Copy out each line of the data below in which the string "NestFactory" appears.

******

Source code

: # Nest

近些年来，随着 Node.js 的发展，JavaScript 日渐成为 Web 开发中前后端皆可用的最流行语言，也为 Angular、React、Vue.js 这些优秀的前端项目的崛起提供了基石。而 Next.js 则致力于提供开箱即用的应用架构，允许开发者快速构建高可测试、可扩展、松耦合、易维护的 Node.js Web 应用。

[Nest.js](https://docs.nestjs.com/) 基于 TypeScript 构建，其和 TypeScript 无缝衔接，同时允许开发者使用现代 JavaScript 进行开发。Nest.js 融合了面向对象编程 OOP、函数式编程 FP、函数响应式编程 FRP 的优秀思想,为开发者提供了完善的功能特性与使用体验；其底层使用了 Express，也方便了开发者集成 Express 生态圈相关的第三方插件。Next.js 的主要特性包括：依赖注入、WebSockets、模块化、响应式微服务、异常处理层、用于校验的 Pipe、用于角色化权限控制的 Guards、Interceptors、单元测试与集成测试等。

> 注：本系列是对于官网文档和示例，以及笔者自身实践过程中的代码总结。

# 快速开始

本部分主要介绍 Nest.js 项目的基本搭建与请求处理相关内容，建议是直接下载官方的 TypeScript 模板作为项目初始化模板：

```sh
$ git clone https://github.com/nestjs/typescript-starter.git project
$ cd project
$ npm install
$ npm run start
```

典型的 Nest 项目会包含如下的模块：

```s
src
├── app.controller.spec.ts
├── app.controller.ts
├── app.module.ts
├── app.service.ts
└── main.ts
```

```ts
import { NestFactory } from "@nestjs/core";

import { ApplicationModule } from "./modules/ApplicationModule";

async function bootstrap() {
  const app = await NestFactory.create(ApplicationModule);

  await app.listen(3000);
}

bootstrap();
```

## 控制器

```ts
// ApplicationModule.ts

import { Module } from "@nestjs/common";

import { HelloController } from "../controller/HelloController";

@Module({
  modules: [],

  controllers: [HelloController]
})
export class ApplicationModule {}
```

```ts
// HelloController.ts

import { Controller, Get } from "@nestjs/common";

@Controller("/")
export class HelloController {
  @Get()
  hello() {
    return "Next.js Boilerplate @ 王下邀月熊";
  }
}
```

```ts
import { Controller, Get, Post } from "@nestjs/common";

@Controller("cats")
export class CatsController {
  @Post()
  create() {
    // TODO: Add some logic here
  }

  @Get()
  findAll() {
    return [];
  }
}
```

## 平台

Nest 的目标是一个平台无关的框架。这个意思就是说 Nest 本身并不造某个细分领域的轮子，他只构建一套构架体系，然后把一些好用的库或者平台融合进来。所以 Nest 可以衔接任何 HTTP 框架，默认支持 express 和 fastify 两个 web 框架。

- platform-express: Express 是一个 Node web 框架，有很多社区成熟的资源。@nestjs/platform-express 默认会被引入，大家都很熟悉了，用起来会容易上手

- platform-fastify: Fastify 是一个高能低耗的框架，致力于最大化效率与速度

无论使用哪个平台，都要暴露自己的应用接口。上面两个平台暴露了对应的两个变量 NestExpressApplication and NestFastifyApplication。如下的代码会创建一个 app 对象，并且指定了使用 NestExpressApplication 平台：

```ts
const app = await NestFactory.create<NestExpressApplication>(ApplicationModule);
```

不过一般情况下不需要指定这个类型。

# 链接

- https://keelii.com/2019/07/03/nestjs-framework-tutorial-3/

******

§ Exercise output
import { NestFactory } from "@nestjs/core";
  const app = await NestFactory.create(ApplicationModule);
const app = await NestFactory.create<NestExpressApplication>(ApplicationModule);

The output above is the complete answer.